00:57:36.820Now, I don't think I've ever seen someone so thoroughly incriminate themselves in an effort to exonerate themselves.
00:57:41.620Only 65 percent of carjackings involving minors are prosecuted.
00:57:47.060That's not even the number of convictions or jail sentences passed down.
00:58:52.400There were almost 1,000 carjackings in D.C. last year, which was double the year before that.
00:58:56.620But if 35 percent of juvenile carjackings aren't prosecuted, that means dozens, if not hundreds, of carjackers are intentionally and knowingly left to roam the streets.
00:59:09.300And that's a number that the authorities in the nation's capital are proud of.
00:59:14.020They're saying, see, we're tough on crime.
00:59:16.260We only let a third of our carjackers go without even a slap on the wrist.
00:59:19.760So is this the reason why so many kids in D.C. and across the country are becoming violent criminals?
00:59:37.100If a child doesn't suffer any negative consequences for bad behavior, he will continue behaving badly.
00:59:41.660And if the bad behavior is really, really, really bad, like carjacking, then you're going to get a lot of really, really bad behavior and worse.
00:59:51.440What about social media and rap videos?
00:59:57.780As for rap videos, it's not just that the kids are making their own videos and, you know, making fun of their rival gangs and all that kind of stuff.
01:00:07.280It's also rap music in general has obviously for decades now been one of the drivers of violent crime in our cities.
01:00:12.880The fact that there are people who will still deny this self-evident common sense fact is absurd, though not shocking given that people deny all kinds of self-evident common sense facts these days.
01:00:24.240But the reality is that a child who grows up from the moment of birth listening to music that explicitly glorifies and encourages violence and criminality will be more likely to engage in that behavior than he would have if he hadn't grown up listening to it.

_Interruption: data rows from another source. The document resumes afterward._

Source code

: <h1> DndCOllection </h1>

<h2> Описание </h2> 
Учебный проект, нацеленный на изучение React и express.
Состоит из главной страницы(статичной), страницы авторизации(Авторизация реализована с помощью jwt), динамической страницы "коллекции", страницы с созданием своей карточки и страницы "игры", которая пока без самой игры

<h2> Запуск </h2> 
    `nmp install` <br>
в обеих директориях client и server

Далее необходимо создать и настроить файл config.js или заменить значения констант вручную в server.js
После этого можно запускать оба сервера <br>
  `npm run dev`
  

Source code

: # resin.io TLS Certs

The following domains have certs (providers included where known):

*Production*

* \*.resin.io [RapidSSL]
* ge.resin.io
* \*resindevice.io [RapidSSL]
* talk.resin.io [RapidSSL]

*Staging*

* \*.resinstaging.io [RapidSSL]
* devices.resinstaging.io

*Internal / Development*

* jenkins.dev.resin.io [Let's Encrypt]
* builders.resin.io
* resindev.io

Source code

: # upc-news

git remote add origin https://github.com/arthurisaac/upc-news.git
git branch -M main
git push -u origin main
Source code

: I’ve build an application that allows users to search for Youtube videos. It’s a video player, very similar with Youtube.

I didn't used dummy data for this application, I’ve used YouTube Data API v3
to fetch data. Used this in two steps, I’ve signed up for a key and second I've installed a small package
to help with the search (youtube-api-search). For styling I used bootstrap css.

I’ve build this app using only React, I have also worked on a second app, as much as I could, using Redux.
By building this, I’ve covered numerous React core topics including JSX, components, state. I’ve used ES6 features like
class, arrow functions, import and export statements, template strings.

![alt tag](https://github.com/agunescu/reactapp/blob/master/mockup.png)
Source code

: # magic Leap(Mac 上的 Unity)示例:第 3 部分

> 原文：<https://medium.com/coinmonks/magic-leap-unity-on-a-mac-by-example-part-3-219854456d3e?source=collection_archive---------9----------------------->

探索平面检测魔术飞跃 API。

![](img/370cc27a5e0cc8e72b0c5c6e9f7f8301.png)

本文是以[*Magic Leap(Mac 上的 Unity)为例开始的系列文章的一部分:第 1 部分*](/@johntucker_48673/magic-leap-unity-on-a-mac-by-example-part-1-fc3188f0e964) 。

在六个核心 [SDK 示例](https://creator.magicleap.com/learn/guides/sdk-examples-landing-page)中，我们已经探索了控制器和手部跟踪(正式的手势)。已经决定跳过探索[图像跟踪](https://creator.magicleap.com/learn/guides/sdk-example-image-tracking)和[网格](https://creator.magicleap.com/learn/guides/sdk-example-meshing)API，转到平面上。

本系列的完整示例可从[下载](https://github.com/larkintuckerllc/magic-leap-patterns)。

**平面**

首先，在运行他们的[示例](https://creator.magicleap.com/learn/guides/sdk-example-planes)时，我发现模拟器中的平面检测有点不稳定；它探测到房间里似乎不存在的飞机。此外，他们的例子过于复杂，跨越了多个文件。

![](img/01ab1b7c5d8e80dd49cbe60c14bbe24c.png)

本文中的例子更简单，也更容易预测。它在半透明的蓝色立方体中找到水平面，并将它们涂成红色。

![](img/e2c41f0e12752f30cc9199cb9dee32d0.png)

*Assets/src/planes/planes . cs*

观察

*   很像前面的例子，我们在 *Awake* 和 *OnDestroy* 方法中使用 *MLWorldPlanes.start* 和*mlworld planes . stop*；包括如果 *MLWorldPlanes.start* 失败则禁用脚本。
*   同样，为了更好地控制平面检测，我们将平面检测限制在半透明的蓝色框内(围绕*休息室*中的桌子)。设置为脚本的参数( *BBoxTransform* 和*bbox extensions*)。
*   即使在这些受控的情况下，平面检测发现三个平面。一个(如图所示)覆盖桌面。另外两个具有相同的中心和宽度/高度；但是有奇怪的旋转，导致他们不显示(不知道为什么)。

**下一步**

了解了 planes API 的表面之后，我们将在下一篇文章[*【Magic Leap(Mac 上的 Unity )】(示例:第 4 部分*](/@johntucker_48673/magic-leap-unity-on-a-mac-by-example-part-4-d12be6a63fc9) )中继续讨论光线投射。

01:00:42.520And again, like the fact that anyone would still deny this is ridiculous.
01:00:48.460We are persuaded and moved by art and by messaging in the media we consume.
01:00:52.940The entire advertising industry, hundreds of billions of dollars, is built on this fact that you can encourage and promote people to do things with just messaging.
01:01:05.300If you saturate the airwaves with a message encouraging people to do something, more people will do it.
01:03:25.760It's almost ridiculous to talk about anything else when you've got that factor hanging there right in front of you.
01:03:34.120And yet this one major underlying factor is the one factor that is almost never mentioned in any article lamenting or analyzing crime and violence in the black community.
01:03:41.940They'll talk about criminal justice and social media and music videos and systemic racism and policing.
01:03:46.820And literally every single thing besides this one thing that is, without a doubt, the main thing.
01:03:51.960Your community has no chance of success, is doomed to misery and failure and disaster and poverty and chaos if you do not keep your families together.
01:04:01.800And if you abandon the family almost entirely, if you become the first demographic of people in human history to essentially eradicate the nuclear family completely, then there is no hope.
01:04:10.600Nothing else will matter. Nothing will help.
01:04:28.840So, this is the thing we should be talking about.
01:04:31.460When it comes to the plight of the black community, it's really the only thing we need to talk about.
01:04:35.260Or at least, we shouldn't talk about anything else until we have talked about that.
01:04:42.460And that is why the people who wish to continue ignoring this issue, the main issue, the whole issue, they are the ones who are today canceled.